→ What you have to do: Within the entries below, every line containing "assessment" is to be copied.

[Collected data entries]
**********
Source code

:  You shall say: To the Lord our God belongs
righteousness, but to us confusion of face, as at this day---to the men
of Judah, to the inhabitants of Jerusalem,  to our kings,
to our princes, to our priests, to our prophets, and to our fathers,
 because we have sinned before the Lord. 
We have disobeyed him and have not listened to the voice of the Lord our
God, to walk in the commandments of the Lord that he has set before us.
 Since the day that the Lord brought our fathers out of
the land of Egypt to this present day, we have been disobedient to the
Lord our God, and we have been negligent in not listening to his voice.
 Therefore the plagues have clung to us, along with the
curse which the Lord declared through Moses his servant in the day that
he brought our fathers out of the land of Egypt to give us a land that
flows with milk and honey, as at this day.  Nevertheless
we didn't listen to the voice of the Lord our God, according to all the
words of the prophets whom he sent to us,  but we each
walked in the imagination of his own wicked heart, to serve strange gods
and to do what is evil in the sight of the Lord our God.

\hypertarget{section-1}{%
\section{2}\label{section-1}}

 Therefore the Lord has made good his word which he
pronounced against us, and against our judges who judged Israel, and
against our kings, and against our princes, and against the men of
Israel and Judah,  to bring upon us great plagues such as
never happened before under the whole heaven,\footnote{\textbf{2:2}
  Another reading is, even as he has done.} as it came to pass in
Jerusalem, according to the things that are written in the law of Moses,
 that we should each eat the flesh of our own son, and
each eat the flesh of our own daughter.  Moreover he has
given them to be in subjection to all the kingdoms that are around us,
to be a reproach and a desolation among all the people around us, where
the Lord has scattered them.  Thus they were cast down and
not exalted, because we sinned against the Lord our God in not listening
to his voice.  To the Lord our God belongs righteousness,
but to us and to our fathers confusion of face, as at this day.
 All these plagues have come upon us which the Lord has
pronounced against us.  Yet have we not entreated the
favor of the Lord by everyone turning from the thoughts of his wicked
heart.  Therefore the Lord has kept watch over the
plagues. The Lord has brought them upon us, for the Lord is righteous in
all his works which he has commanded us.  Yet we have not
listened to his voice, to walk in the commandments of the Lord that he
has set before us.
**********
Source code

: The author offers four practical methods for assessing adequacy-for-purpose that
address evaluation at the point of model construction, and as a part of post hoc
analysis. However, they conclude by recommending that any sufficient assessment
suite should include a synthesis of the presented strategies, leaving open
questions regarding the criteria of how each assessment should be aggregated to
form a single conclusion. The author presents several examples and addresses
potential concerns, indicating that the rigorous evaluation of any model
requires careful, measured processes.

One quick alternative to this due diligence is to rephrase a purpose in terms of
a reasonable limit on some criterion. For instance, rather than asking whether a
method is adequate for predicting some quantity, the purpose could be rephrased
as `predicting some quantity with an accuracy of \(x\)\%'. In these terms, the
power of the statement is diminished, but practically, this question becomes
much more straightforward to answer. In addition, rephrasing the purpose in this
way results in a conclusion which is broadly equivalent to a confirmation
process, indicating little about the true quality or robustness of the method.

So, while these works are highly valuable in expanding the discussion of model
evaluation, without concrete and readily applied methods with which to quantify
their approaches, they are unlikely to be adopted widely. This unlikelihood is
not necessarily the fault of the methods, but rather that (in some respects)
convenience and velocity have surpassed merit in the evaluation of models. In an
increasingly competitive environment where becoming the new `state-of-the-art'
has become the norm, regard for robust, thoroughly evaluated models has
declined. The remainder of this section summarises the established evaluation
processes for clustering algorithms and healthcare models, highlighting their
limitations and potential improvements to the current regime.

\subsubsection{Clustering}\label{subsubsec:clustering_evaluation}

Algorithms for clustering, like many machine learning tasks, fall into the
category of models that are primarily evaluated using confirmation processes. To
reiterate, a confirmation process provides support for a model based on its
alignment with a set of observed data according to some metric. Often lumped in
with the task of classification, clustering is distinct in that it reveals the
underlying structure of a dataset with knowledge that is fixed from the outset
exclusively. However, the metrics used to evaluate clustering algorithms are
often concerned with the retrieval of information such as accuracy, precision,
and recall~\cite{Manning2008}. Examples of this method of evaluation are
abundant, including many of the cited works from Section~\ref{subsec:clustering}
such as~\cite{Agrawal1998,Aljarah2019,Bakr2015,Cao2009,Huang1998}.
**********
→ Problem solution:
analysis. However, they conclude by recommending that any sufficient assessment
questions regarding the criteria of how each assessment should be aggregated to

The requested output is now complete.